For many years, the Drohobych Caritas Volunteer Centre has conducted an exchange program between children and youths from Western Europe and Ukraine. This year 150 children from the L’viv region got the opportunity to participate in summer camps in Poland and nearly 20 young people from Poland have come to Ukraine. From 2-31 July, nearly 20 young volunteers from cities in Northern Poland vacationed at the Caritas Volunteer Centre in the city of Drohobych in the L’viv region.
During the first half of the program, Polish and Ukrainian youths worked together to clean up and revive the local cemetery in the city of Drohobych. They cleaned up graves and the surrounding areas and documented each gravesite to create an informational resource of the historic cemetery.
Nataliya, a volunteer from Gdynia states: “we are cleaning up graves which haven’t been looked after for many years or have been completely abandoned. Many famous Polish, European, Russian and Ukrainian people are buried here. It doesn’t matter who these people are, we just want them remembered. There are also a lot of graves at this cemetery which were destroyed by vandals. We must learn to be sensitive—to history and to the lives of other people, both living and dead.”

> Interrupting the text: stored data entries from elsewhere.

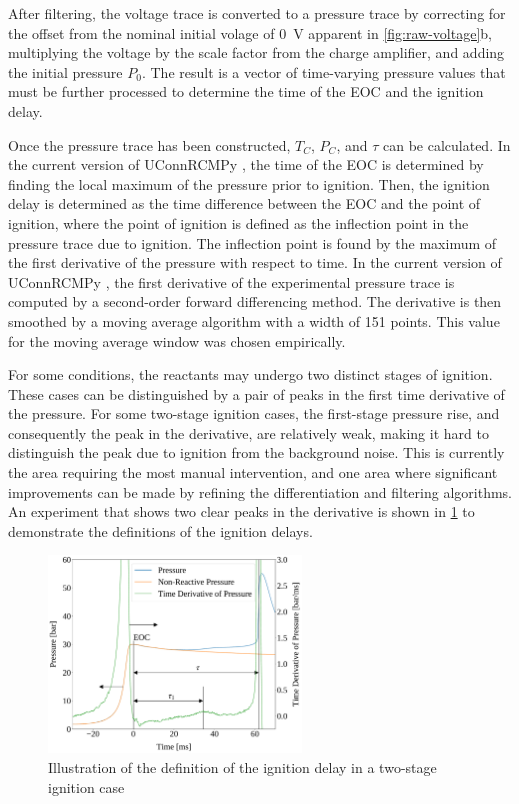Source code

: \documentclass[12pt]{../ussci}
\begin{document}
After filtering, the voltage trace is converted to a pressure trace by
correcting for the offset from the nominal initial volage of \SI{0}{\V} apparent
in \mbox{\cref{fig:raw-voltage}b}, multiplying the voltage by the scale factor
from the charge amplifier, and adding the initial pressure \(P_0\). The result
is a vector of time-varying pressure values that must be further processed to
determine the time of the EOC and the ignition delay.

Once the pressure trace has been constructed, \(T_C\), \(P_C\), and \(\tau\) can
be calculated. In the current version of UConnRCMPy \autocite{uconnrcmpy}, the
time of the EOC is determined by finding the local maximum of the pressure prior
to ignition. Then, the ignition delay is determined as the time difference
between the EOC and the point of ignition, where the point of ignition is
defined as the inflection point in the pressure trace due to ignition. The
inflection point is found by the maximum of the first derivative of the pressure
with respect to time. In the current version of UConnRCMPy
\autocite{uconnrcmpy}, the first derivative of the experimental pressure trace
is computed by a second-order forward differencing method. The derivative is
then smoothed by a moving average algorithm with a width of 151 points. This
value for the moving average window was chosen empirically.

For some conditions, the reactants may undergo two distinct stages of
ignition. These cases can be distinguished by a pair of peaks in the
first time derivative of the pressure. For some two-stage ignition
cases, the first-stage pressure rise, and consequently the peak in the
derivative, are relatively weak, making it hard to distinguish the peak
due to ignition from the background noise. This is currently the area
requiring the most manual intervention, and one area where significant
improvements can be made by refining the differentiation and
filtering algorithms. An experiment that shows two clear peaks
in the derivative is shown in \cref{fig:ign-delay-def} to
demonstrate the definitions of the ignition delays.

\begin{figure}[htbp]
    \centering
    \includegraphics[width=0.6\textwidth]{figures/ign-delay-def.pdf}
    \caption{Illustration of the definition of the ignition delay in a
    two-stage ignition case}
    \label{fig:ign-delay-def}
\end{figure}
\end{document}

On 17 July, the young volunteers moved on to the village of Dovhe in the L’viv region to try to bring some life back to the place. Their goal is to help the secluded village and its inhabitants out of their current economic predicament. Years ago, the Soviet government resettled most of the village’s inhabitants in order to flood the village. The plan to build damns never materialized and the village, along with its remaining inhabitants, was forgotten.
Caritas volunteers want to develop eco-tourism in Dovhe so that the village can obtain funds to re-establish the most basic infrastructure for its inhabitants. Eco-tourism would also serve as a source of income, and would secure modern living conditions for Dovhe’s people and future generations.
“Cultural exchange for young people is important in and of itself, but our work is even more important because it involves a large number of children and youths from disadvantaged families. We want our young people to have contact with their peers from other European countries—Poland, France, Germany, and Italy.